ABOUT THIS TASK> Only a single number is expected: how many lines of the data hold the word "cited".

SUPPLIED ENTRIES>
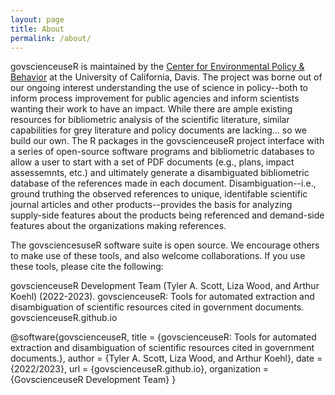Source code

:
 ```yaml
---
layout: page
title: About 
permalink: /about/
---
```


govscienceuseR is maintained by the [Center for Environmental Policy & Behavior](https://environmentalpolicy.ucdavis.edu/) at the University of California, Davis. The project was borne out of our ongoing interest understanding the use of science in policy--both to inform process improvement for public agencies and inform scientists wanting their work to have an impact. While there are ample existing resources for bibliometric analysis of the scientific literature, similar capabilities for grey literature and policy documents are lacking... so we build our own. The R packages in the govscienceuseR project interface with a series of open-source software programs and bibliometric databases to allow a user to start with a set of PDF documents (e.g., plans, impact assessemnts, etc.) and ultimately generate a disambiguated bibliometric database of the references made in each document. Disambiguation--i.e., ground truthing the observed references to unique, identifable scientific journal articles and other products--provides the basis for analyzing supply-side features about the products being referenced and demand-side features about the organizations making references.

The govsciencesuseR software suite is open source. We encourage others to make use of these tools, and also welcome collaborations. If you use these tools, please cite the following:

govscienceuseR Development Team (Tyler A. Scott, Liza Wood, and Arthur Koehl) (2022-2023). govscienceuseR: Tools for automated extraction and disambiguation of scientific resources cited in government documents. govscienceuseR.github.io

@software{govscienceuseR, title = {govscienceuseR: Tools for automated extraction and disambiguation of scientific resources cited in government documents.}, author = {Tyler A. Scott, Liza Wood, and Arthur Koehl}, date = {2022/2023}, url = {govscienceuseR.github.io}, organization = {GovscienceuseR Development Team} }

ANSWER TO THIS PROBLEM> 2